Go through the data line by line. Copy each one holding the string "données".

■ GIVEN RECORDS:
○ ○ ○ ○ ○ ○ ○

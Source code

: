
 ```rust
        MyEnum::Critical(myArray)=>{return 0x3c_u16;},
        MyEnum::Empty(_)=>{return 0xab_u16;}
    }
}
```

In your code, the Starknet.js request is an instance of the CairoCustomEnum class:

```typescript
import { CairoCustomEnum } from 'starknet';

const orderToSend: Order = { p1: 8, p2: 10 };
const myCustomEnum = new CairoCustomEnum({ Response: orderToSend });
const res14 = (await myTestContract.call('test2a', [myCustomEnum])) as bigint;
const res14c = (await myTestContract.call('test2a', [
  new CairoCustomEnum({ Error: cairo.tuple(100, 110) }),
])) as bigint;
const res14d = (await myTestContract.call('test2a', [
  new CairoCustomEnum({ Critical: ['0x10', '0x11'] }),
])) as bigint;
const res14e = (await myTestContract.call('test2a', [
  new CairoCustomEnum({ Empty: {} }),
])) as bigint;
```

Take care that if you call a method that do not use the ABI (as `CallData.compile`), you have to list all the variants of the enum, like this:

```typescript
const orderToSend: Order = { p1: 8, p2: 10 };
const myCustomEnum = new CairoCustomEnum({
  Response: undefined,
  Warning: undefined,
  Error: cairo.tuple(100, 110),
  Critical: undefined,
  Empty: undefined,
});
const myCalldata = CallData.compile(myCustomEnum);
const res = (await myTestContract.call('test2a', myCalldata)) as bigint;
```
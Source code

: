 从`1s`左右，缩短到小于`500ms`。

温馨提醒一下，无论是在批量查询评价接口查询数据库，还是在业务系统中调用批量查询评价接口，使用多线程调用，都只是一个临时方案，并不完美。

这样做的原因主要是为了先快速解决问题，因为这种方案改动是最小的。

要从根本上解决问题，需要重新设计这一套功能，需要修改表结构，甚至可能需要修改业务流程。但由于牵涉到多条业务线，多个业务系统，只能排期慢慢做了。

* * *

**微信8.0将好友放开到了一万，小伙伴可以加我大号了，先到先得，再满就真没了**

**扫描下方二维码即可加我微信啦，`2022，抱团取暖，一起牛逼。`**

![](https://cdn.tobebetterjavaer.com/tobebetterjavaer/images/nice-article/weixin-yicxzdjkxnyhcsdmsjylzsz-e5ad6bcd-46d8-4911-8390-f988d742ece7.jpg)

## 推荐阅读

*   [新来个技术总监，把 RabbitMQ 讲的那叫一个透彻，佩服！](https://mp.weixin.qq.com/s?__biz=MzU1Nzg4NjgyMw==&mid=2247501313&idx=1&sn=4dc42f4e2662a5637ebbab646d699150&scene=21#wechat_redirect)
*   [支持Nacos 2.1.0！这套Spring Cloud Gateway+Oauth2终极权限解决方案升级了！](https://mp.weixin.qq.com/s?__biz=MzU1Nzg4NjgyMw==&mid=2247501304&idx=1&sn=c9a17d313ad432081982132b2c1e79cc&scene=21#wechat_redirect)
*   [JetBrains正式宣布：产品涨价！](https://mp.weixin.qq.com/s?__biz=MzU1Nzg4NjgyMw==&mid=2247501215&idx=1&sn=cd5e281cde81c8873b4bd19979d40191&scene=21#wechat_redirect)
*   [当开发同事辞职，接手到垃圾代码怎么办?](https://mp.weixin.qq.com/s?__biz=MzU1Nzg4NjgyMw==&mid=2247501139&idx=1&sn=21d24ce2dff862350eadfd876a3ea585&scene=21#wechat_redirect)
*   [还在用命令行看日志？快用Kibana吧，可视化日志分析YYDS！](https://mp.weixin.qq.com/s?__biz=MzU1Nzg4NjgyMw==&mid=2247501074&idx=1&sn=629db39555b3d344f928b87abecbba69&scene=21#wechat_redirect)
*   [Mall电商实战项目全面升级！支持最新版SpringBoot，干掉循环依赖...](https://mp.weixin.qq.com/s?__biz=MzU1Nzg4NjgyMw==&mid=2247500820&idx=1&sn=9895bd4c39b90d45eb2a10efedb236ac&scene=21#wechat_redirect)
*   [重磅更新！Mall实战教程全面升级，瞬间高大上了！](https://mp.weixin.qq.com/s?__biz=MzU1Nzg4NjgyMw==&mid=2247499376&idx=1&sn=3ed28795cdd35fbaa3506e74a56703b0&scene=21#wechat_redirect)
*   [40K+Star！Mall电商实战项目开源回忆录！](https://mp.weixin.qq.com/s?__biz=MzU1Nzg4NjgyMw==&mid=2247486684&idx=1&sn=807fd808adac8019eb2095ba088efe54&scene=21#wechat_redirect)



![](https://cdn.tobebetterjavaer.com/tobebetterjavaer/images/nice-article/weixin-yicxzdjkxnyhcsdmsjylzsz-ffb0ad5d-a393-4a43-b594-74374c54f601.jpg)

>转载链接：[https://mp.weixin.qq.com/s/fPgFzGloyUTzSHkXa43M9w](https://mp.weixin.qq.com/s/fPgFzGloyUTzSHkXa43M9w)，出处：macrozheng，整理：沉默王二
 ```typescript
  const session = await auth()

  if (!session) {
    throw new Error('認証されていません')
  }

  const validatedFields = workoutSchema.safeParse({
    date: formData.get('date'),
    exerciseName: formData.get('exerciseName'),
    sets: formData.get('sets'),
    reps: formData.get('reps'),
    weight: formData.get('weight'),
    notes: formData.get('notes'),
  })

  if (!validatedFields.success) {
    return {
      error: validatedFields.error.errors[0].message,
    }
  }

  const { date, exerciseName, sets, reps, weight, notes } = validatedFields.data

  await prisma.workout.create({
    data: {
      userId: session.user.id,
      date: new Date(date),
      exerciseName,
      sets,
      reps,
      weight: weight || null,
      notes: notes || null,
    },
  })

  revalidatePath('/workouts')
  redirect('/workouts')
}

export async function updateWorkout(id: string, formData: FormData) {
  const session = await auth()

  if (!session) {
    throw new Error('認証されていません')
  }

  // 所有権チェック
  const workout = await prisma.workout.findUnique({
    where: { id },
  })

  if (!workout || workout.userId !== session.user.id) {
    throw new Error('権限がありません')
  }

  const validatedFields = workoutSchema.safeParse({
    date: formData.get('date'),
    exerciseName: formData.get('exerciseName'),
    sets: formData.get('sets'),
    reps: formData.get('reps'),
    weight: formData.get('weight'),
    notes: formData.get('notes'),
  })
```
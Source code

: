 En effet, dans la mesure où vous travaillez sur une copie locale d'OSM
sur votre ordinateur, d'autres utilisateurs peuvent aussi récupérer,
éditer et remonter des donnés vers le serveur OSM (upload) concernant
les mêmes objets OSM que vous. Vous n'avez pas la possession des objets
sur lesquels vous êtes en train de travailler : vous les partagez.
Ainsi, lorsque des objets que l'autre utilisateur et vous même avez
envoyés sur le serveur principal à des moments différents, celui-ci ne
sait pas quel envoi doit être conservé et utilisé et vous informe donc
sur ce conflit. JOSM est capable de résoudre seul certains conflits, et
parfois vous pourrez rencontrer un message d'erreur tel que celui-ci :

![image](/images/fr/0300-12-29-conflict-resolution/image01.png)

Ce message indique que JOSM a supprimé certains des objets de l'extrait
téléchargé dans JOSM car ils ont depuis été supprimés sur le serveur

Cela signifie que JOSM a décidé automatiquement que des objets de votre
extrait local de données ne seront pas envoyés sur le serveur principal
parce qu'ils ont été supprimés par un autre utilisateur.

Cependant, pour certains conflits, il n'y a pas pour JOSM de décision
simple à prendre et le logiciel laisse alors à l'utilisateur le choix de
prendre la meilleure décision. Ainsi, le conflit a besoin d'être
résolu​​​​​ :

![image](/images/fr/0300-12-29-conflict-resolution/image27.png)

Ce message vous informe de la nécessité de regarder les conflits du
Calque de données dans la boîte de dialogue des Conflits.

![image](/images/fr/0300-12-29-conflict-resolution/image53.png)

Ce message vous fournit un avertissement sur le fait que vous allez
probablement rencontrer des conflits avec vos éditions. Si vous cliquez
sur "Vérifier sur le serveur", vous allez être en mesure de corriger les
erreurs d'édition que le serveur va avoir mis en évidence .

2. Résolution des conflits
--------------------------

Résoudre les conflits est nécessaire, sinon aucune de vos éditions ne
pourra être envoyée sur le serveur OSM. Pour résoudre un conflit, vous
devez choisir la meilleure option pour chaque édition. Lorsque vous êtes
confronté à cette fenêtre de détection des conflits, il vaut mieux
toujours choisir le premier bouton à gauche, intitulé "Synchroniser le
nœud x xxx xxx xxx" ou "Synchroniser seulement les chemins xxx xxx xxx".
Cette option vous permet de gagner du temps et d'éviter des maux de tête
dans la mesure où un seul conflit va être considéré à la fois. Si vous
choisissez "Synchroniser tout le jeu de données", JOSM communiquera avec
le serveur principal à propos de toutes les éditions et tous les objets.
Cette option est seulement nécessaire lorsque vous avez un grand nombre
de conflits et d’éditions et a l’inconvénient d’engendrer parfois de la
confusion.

○ ○ ○ ○ ○ ○ ○

■ WRITTEN ANSWER:
extrait local de données ne seront pas envoyés sur le serveur principal
Calque de données dans la boîte de dialogue des Conflits.
choisissez "Synchroniser tout le jeu de données", JOSM communiquera avec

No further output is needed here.